Swift shakes off her country roots with new album 1989


Christi Carras

Brianna Ary, senior, stands under the song titles off of 1989.

I’m officially a Swiftie.

Taylor Swift’s new album 1989 is making a splash at Central this month. Forgoing her old country sweetheart role, Swift has transitioned into a pop sensation.

“Personally I’m more of a pop fan than a country fan, so I’m stoked that she’s gone in that direction with her music,” said Monique Courtney, senior and long time fan.

“I was hesitant at first, but [the album has] definitely grown on me. I’ve even gotten some of my friends into her music,” said Megan Arbor, junior.

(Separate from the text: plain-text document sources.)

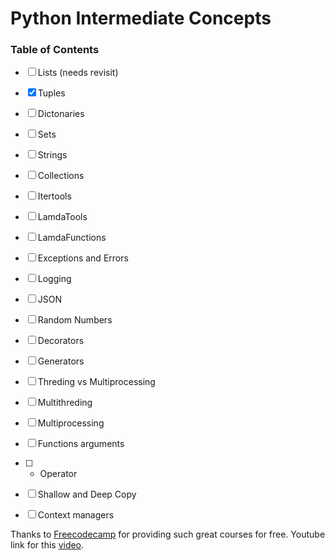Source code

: # Python Intermediate Concepts

### Table of Contents
- [ ] Lists (needs revisit)
- [x] Tuples
- [ ] Dictonaries
- [ ] Sets
- [ ] Strings
- [ ] Collections
- [ ] Itertools
- [ ] LamdaTools
- [ ] LamdaFunctions
- [ ] Exceptions and Errors
- [ ] Logging
- [ ] JSON
- [ ] Random Numbers
- [ ] Decorators
- [ ] Generators
- [ ] Threding vs Multiprocessing
- [ ] Multithreding
- [ ] Multiprocessing
- [ ] Functions arguments
- [ ] * Operator
- [ ] Shallow and Deep Copy
- [ ] Context managers



Thanks to [Freecodecamp](https://www.youtube.com/@freecodecamp) for providing such great courses for free.
Youtube link for this [video](https://www.youtube.com/watch?v=HGOBQPFzWKo).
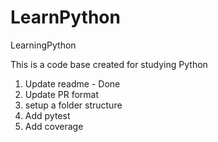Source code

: # LearnPython
LearningPython

This is a code base created for studying Python

1. Update readme - Done
2. Update PR format
3. setup a folder structure
4. Add pytest
5. Add coverage


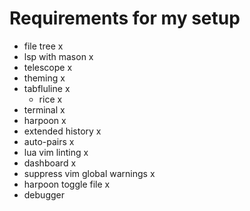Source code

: # Requirements for my setup

- file tree x
- lsp with mason x
- telescope x
- theming x
- tabfluline x
  - rice x
- terminal x
- harpoon x
- extended history x
- auto-pairs x
- lua vim linting x
- dashboard x
- suppress vim global warnings x
- harpoon toggle file x
- debugger
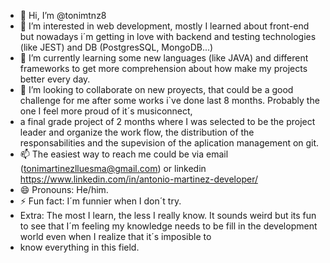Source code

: - 👋 Hi, I’m @tonimtnz8
- 👀 I’m interested in web development, mostly I learned about front-end but nowadays i´m getting in love with backend and testing technologies (like JEST) and DB (PostgresSQL, MongoDB...)
- 🌱 I’m currently learning some new languages (like JAVA) and different frameworks to get more comprehension about how make my projects better every day.
- 💞️ I’m looking to collaborate on new proyects, that could be a good challenge for me after some works i`ve done last 8 months. Probably the one I feel more proud of it´s musiconnect,
- a final grade project of 2 months where I was selected to be the project leader and organize the work flow, the distribution of the responsabilities and the supevision of the aplication management on git.
- 📫 The easiest way to reach me could be via email (tonimartinezlluesma@gmail.com) or linkedin https://www.linkedin.com/in/antonio-martinez-developer/
- 😄 Pronouns: He/him.
- ⚡ Fun fact: I´m funnier when I don´t try.
- Extra: The most I learn, the less I really know. It sounds weird but its fun to see that I´m feeling my knowledge needs to be fill in the development world even when I realize that it´s imposible to
- know everything in this field. 

<!---
tonimtnz/tonimtnz is a ✨ special ✨ repository because its `README.md` (this file) appears on your GitHub profile.
You can click the Preview link to take a look at your changes.
--->

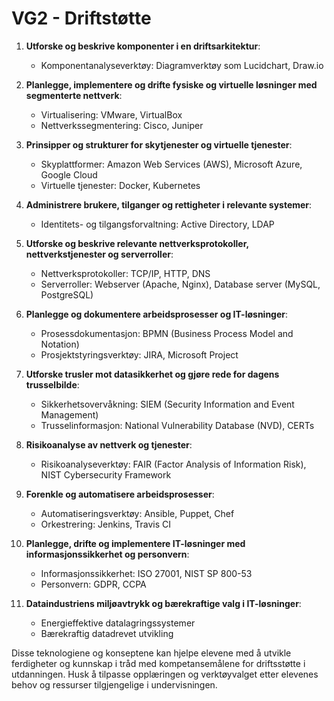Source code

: # VG2 - Driftstøtte

1. **Utforske og beskrive komponenter i en driftsarkitektur**:
   - Komponentanalyseverktøy: Diagramverktøy som Lucidchart, Draw.io

2. **Planlegge, implementere og drifte fysiske og virtuelle løsninger med segmenterte nettverk**:
   - Virtualisering: VMware, VirtualBox
   - Nettverkssegmentering: Cisco, Juniper

3. **Prinsipper og strukturer for skytjenester og virtuelle tjenester**:
   - Skyplattformer: Amazon Web Services (AWS), Microsoft Azure, Google Cloud
   - Virtuelle tjenester: Docker, Kubernetes

4. **Administrere brukere, tilganger og rettigheter i relevante systemer**:
   - Identitets- og tilgangsforvaltning: Active Directory, LDAP

5. **Utforske og beskrive relevante nettverksprotokoller, nettverkstjenester og serverroller**:
   - Nettverksprotokoller: TCP/IP, HTTP, DNS
   - Serverroller: Webserver (Apache, Nginx), Database server (MySQL, PostgreSQL)

6. **Planlegge og dokumentere arbeidsprosesser og IT-løsninger**:
   - Prosessdokumentasjon: BPMN (Business Process Model and Notation)
   - Prosjektstyringsverktøy: JIRA, Microsoft Project

7. **Utforske trusler mot datasikkerhet og gjøre rede for dagens trusselbilde**:
   - Sikkerhetsovervåkning: SIEM (Security Information and Event Management)
   - Trusselinformasjon: National Vulnerability Database (NVD), CERTs

8. **Risikoanalyse av nettverk og tjenester**:
   - Risikoanalyseverktøy: FAIR (Factor Analysis of Information Risk), NIST Cybersecurity Framework

9. **Forenkle og automatisere arbeidsprosesser**:
   - Automatiseringsverktøy: Ansible, Puppet, Chef
   - Orkestrering: Jenkins, Travis CI

10. **Planlegge, drifte og implementere IT-løsninger med informasjonssikkerhet og personvern**:
    - Informasjonssikkerhet: ISO 27001, NIST SP 800-53
    - Personvern: GDPR, CCPA

11. **Dataindustriens miljøavtrykk og bærekraftige valg i IT-løsninger**:
    - Energieffektive datalagringssystemer
    - Bærekraftig datadrevet utvikling

Disse teknologiene og konseptene kan hjelpe elevene med å utvikle ferdigheter og kunnskap i tråd med kompetansemålene for driftsstøtte i utdanningen. Husk å tilpasse opplæringen og verktøyvalget etter elevenes behov og ressurser tilgjengelige i undervisningen.
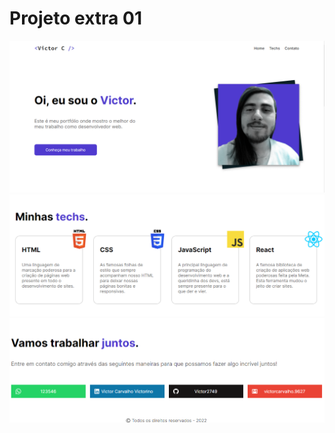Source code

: # Projeto extra 01
![img_01](./assets/img/Running/Projeto_extra_01_run.png)
![img_02](./assets/img/Running/Projeto_extra_02_run.png)
![img_03](./assets/img/Running/Projeto_extra_03_run.png)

Although Swift’s music style is different this time around, fans are enjoying it just the same if not more.

“This album has been getting a ton of attention, because it’s different and fun to listen to,” said Ben Chapman, senior and two-year fan.

Favorite tracks on the album include “Blank Space,” “Wildest Dreams,” and “New Romantics”.

“[The songs] put me in a good mood because I love singing along to them,” Arbor said.

While her normally guitar and piano driven albums have switched to be more upbeat, the meaning and lyrics are still there. Each song connects with a different fan for different reasons.

“I don’t like the song ‘Welcome to New York,’ because it’s a little repetitive. I’m more of a fan of her slower songs,” Chapman said.

However, “Welcome to New York” is one of Courtney’s favorite songs.

“It’s so catchy,” Courtney said.

When it comes to whether or not her future albums will be pop, fans remain hopeful that Swift doesn’t forget her country background.

“I became a fan of country Taylor Swift. I don’t think she’s going to be a pop artist for good, she’ll definitely make country songs again in the future,” Chapman said.

Since the fans can’t tell the future of Swift’s career, they’ll continue to enjoy the present with her new album 1989.

“I love this album. It’s by far her best one,” Courtney said.